(Source texts of formatted documents)
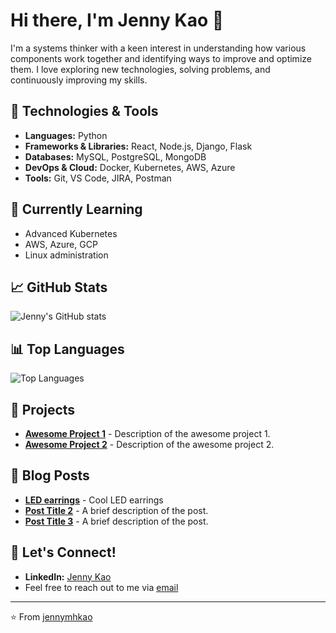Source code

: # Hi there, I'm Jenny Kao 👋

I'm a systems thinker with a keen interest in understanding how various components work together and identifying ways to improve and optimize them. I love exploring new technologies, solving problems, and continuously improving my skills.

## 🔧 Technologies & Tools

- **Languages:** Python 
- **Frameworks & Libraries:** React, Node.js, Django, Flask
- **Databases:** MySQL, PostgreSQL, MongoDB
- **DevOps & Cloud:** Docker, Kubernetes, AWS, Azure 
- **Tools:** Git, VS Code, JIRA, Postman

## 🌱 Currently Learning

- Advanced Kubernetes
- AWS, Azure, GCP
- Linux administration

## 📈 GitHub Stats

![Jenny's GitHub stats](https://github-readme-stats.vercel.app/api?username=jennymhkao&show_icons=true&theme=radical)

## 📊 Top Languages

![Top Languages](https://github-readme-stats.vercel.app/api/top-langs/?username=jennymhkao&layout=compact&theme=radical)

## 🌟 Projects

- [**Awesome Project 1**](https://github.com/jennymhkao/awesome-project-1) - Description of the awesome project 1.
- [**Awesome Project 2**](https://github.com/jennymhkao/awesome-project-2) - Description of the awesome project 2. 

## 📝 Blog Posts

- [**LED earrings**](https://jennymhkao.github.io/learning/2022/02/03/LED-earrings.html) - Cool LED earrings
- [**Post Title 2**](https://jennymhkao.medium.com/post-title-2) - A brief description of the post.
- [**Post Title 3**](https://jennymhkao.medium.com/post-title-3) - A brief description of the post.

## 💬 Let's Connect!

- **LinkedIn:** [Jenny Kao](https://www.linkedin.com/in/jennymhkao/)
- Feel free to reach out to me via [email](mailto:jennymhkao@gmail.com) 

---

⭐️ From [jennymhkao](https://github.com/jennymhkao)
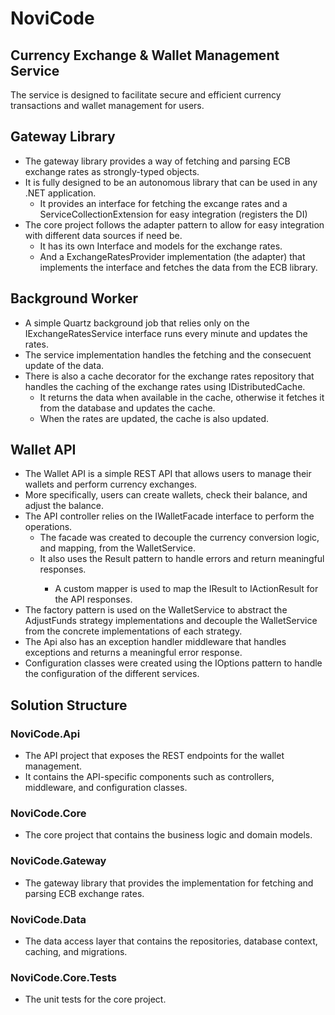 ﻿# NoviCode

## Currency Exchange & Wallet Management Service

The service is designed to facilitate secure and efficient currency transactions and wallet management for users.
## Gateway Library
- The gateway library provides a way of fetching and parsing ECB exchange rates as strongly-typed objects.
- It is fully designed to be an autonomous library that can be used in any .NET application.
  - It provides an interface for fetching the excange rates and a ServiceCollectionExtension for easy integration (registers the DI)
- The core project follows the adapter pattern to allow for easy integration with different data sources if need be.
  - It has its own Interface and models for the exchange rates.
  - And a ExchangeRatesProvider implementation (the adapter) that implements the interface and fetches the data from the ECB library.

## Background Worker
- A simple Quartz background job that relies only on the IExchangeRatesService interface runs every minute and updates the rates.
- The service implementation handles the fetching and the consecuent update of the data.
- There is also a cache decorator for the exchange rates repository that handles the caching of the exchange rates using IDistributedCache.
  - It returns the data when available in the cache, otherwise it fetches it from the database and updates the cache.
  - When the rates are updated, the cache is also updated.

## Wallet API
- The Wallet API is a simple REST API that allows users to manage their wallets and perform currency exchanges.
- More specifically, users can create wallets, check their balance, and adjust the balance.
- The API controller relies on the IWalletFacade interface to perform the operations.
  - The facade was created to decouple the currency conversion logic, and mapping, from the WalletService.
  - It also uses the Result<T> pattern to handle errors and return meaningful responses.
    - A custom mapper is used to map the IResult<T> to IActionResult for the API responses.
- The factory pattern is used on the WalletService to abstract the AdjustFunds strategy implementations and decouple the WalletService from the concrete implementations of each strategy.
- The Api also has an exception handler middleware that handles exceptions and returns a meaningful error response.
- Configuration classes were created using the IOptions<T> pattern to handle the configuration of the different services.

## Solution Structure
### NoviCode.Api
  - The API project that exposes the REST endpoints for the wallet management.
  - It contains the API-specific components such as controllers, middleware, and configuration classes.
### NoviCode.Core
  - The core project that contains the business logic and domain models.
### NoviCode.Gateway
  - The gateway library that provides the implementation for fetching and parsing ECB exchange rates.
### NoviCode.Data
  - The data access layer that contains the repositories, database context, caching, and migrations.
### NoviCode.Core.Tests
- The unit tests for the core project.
* * *
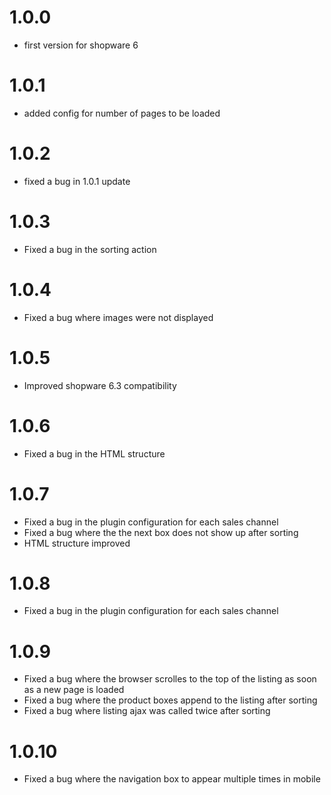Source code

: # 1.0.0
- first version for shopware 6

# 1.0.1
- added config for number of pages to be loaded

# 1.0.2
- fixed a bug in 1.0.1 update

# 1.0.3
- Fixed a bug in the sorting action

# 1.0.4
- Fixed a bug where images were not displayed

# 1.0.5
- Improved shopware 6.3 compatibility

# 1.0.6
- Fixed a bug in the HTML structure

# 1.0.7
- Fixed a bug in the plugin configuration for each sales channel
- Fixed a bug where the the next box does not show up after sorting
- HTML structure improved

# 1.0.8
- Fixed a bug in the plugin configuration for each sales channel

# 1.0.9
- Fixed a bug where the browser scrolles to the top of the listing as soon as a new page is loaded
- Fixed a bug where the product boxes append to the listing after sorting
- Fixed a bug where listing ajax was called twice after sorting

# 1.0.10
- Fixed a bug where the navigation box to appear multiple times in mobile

• **What is required**: Where a line in the records above contains the string "Azure", return that line.

• **Task solution**:
- **DevOps & Cloud:** Docker, Kubernetes, AWS, Azure 
- AWS, Azure, GCP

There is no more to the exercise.